The BBC has produced a comparatively even-handed piece on the latest chapter in the Al Durah saga.
From the extreme anti-Israel website Mondoweiss, which quotes a typically ‘self-hating’ article in Haaretz that describes the latest Israeli report on the incident as “surreal”, to Honest Reporting’s article, which reproduces the report in full, the BBC emerges somewhere in the middle. Apart, perhaps, from the misleading first paragraph which says “An Israeli investigation has said a French news report in 2000 which blamed Israeli troops for shooting dead a Palestinian child was baseless” which slightly misrepresents what the report actually said [of claims made and beamed around the world,] “there was no basis in the material which the station had in its possession at the time of the report”
Subtle difference, true, but the BBC’s version sounds almost scathing. One predictable, but unfortunate take on this at the time of writing is that releasing this report cannot do Israel any good, and most likely will do harm.
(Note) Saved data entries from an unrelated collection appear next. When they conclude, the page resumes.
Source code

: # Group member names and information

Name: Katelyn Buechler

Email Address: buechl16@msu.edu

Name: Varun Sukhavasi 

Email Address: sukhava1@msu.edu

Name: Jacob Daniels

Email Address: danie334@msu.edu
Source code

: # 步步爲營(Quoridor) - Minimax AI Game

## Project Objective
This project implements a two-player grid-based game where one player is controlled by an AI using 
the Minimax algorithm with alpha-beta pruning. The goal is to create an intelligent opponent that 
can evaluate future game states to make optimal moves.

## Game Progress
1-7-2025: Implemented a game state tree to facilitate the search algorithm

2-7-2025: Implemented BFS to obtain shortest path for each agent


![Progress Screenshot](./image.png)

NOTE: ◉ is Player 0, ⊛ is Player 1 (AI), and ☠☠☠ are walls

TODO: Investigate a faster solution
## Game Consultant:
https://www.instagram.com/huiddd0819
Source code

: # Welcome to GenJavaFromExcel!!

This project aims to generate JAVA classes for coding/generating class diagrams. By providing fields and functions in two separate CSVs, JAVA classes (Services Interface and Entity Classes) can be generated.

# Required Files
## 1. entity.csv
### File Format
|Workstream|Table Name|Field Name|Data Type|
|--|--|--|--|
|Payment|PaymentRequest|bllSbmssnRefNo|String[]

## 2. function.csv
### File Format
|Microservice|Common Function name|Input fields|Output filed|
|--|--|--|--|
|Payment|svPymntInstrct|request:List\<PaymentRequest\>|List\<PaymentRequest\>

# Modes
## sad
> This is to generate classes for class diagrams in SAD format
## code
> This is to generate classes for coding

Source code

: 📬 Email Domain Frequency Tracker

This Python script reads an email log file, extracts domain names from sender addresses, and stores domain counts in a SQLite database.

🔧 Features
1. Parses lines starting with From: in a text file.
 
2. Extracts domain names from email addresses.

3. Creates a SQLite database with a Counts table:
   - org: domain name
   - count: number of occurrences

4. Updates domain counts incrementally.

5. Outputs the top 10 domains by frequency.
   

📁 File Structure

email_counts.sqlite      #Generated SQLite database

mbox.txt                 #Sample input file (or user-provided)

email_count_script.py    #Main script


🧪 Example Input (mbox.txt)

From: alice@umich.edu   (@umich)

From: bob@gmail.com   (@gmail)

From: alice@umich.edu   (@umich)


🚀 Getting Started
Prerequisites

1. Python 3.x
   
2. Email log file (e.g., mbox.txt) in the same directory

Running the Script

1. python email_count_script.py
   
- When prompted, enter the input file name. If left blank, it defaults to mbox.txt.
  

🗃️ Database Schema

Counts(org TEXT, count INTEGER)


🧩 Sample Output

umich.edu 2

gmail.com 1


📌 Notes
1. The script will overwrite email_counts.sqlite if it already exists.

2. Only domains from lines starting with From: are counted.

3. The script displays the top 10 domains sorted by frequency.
One reason given is the long time lapse - sleeping dogs and all that - and another seems to be that such a meticulous document, which allegedly contains no new material, says more about the personal obsession of the chairman of the committee Yossi Kuperwasser than about any genuine quest for the truth, and that the report itself will prove to be too detailed and intricate for most people to bother engaging with.
Haaretz suggests that there is an element of revenge against Charles Enderlin, in the vague hope of making him take responsibility for the many acts of terror carried out by assorted Islamist thugs over the years in the name of Mohammad Al Dura.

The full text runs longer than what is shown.